I would also consider this a form of ecological fallacy - making conclusion about groups by studying only those groups.

Narrowing down the number of tests of association - is it appropriate? by bioinformaticsnewb in AskStatistics

[–]multi-mod 0 points1 point  (0 children)

Bonferroni and Holm-Bonferroni don't require independence. If your comparisons are dependent, you will lose some power with these methods, but your type I error still won't exceed the set alpha.

Narrowing down the number of tests of association - is it appropriate? by bioinformaticsnewb in AskStatistics

[–]multi-mod 1 point2 points  (0 children)

There are less conservative correction methods if you are worried about false negatives. Examples would include Holm-Bonferroni and FDR.

In general, you want your analysis to be decided before you see your data. That's why I suggest a less conservative correction above.

Interpreting multinomial logistic regression- parameter estimates- Expected Bs far too high by daisysneal in AskStatistics

[–]multi-mod 1 point2 points  (0 children)

There is nothing inherently wrong with large ORs. They just indicate a probability close to 0 or 1 (depending on if it's negative or positive respectively).

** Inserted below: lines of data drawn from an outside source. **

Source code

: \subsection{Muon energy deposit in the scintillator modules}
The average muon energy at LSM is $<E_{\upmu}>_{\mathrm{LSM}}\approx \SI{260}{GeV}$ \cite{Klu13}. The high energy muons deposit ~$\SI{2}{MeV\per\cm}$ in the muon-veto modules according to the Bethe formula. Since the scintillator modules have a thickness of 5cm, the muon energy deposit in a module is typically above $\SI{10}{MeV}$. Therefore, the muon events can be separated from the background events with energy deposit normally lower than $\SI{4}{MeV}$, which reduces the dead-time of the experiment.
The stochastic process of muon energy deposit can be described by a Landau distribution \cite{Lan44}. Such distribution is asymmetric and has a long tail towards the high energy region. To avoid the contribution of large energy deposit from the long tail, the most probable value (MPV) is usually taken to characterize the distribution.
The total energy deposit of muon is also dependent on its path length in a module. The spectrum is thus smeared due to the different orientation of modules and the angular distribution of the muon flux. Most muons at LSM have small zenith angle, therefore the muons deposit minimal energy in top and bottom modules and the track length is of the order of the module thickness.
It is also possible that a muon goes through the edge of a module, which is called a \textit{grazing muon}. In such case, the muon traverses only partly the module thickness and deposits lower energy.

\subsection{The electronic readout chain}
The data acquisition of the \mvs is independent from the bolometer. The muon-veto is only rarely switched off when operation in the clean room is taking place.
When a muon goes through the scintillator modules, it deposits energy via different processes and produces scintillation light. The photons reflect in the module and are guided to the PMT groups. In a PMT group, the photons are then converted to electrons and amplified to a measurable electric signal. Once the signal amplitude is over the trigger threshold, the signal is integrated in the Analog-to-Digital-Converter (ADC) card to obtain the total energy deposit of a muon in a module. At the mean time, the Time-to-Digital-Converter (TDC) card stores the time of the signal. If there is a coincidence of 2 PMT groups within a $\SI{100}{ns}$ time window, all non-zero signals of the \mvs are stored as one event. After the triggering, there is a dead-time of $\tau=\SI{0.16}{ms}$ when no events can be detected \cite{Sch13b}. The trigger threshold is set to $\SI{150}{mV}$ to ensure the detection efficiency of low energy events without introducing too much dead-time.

They could be a symptom though of other model problems, such as a poor fit or quasi-separation (when your predictor variable almost completely correlates with the classes of the response variable). Without having more information I wouldn't be able to provide you with any more specific feedback.

Variables on same scale? by sozialwissenschaft97 in AskStatistics

[–]multi-mod 0 points1 point  (0 children)

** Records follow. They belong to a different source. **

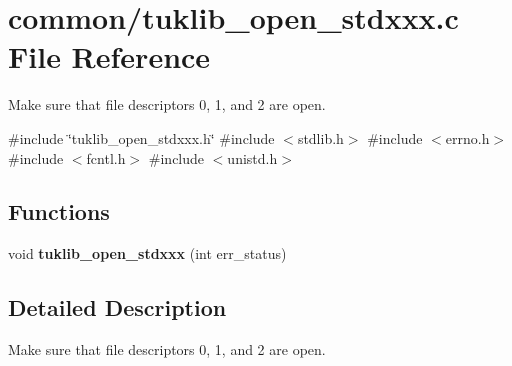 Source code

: \section{common/tuklib\+\_\+open\+\_\+stdxxx.c File Reference}
\label{tuklib__open__stdxxx_8c}


Make sure that file descriptors 0, 1, and 2 are open.  


{\ttfamily \#include \char`\"{}tuklib\+\_\+open\+\_\+stdxxx.\+h\char`\"{}}\newline
{\ttfamily \#include $<$stdlib.\+h$>$}\newline
{\ttfamily \#include $<$errno.\+h$>$}\newline
{\ttfamily \#include $<$fcntl.\+h$>$}\newline
{\ttfamily \#include $<$unistd.\+h$>$}\newline
\subsection*{Functions}
\begin{DoxyCompactItemize}
\item 
\mbox{\label{tuklib__open__stdxxx_8c_a8baa8536f3713be6b84596acc12b5b39}} 
void {\bfseries tuklib\+\_\+open\+\_\+stdxxx} (int err\+\_\+status)
\end{DoxyCompactItemize}


\subsection{Detailed Description}
Make sure that file descriptors 0, 1, and 2 are open.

It depends on the test you are performing.

For your specific example you would be fine with ordinal regression, but there is no universal answer for all cases.

Papers regarding promoter definition for HOMER by testyporklet in bioinformatics

[–]multi-mod 4 points5 points  (0 children)

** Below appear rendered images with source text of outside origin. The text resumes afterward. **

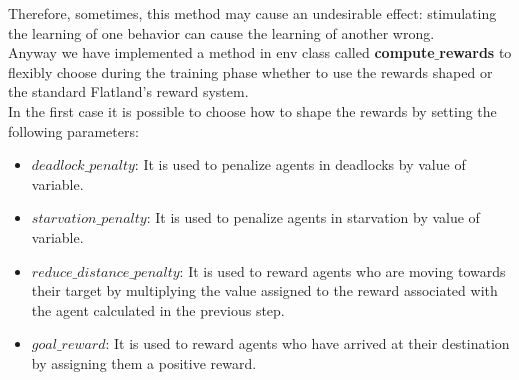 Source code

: Therefore, sometimes, this method may cause an undesirable effect: stimulating the learning of one behavior can cause the learning of another wrong. \\
Anyway we have implemented a method in env class called \textbf{compute$\_$rewards} to flexibly choose during the training phase whether to use the rewards shaped or the standard Flatland's reward system. \\
In the first case it is possible to choose how to shape the rewards by setting the following parameters:
\begin{itemize}
	\item\textbf{$deadlock\_penalty$}: It is used to penalize agents in deadlocks by value of variable.
	\item \textbf{$starvation\_penalty$}: It is used to penalize agents in starvation by value of variable.
	\item \textbf{$reduce\_distance\_penalty$}: It is used to reward agents who are moving towards their target by multiplying the value assigned to the reward associated with the agent calculated in the previous step.
	\item \textbf{$goal\_reward$}: It is used to reward agents who have arrived at their destination by assigning them a positive reward.
\end{itemize}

You should really define your promoter region and settings beforehand. If you keep changing your settings after seeing the results of your analysis, you are increasing the likelyhood of false positives. It's a form of p-hackimg because of this.

Can the p value from a paired t-test be presented alongside the fold change between two groups, rather than the difference between the two groups? by torontolife997 in AskStatistics

[–]multi-mod 0 points1 point  (0 children)

but that just seems inherently wrong to me

Just to toss out an example in genomics, sample difference is often calculated with a regression, but the magnitude reported as log fold change. I wouldn't say this is appropriate in all instances, so take into consideration what is normal in your field.

Deciding on a non-parametric test comparing multiple groups over 3 different variables? by jubjub_05 in AskStatistics

[–]multi-mod 2 points3 points  (0 children)

If I am understanding this correctly, your response is satisfaction (ordinal), and your main independent variable is class type (unordered factor). If so, ordinal logistic regression would indeed be a good starting point.

[Opinion] 'Sticky' community discussions? by mind_bomber in FuturologyModerators

[–]multi-mod 0 points1 point  (0 children)

We did this for a bit in the past. I would be cool with it.

Likert Scale Statistics by peaches124810 in AskStatistics

[–]multi-mod 1 point2 points  (0 children)

You should decide on a hypothesis first. When you figure out what question you want answered, it then becomes easier to decide on a statistical test to answer it. In general, you want these types of analysis to be hypothesis driven. If you perform multiple tests to look for anything statistically significant in your data, you are very likely to be giving meaning to noise instead of some real effect.

Question regarding how to approach data analysis - pretest/posttest design by [deleted] in AskStatistics

[–]multi-mod 0 points1 point  (0 children)

If you only care about how the two variables affect test score performance, it would be better to split it into two analysis: one for understanding, and the other for logical thinking. If this is done, you could do a mixed design ANOVA for both.

If you wanted to better understand if there was any interaction between your two explanatory variables, a mixed effects linear regression would be a good starting point. You have paired data points, which you can control for as random effects in the model.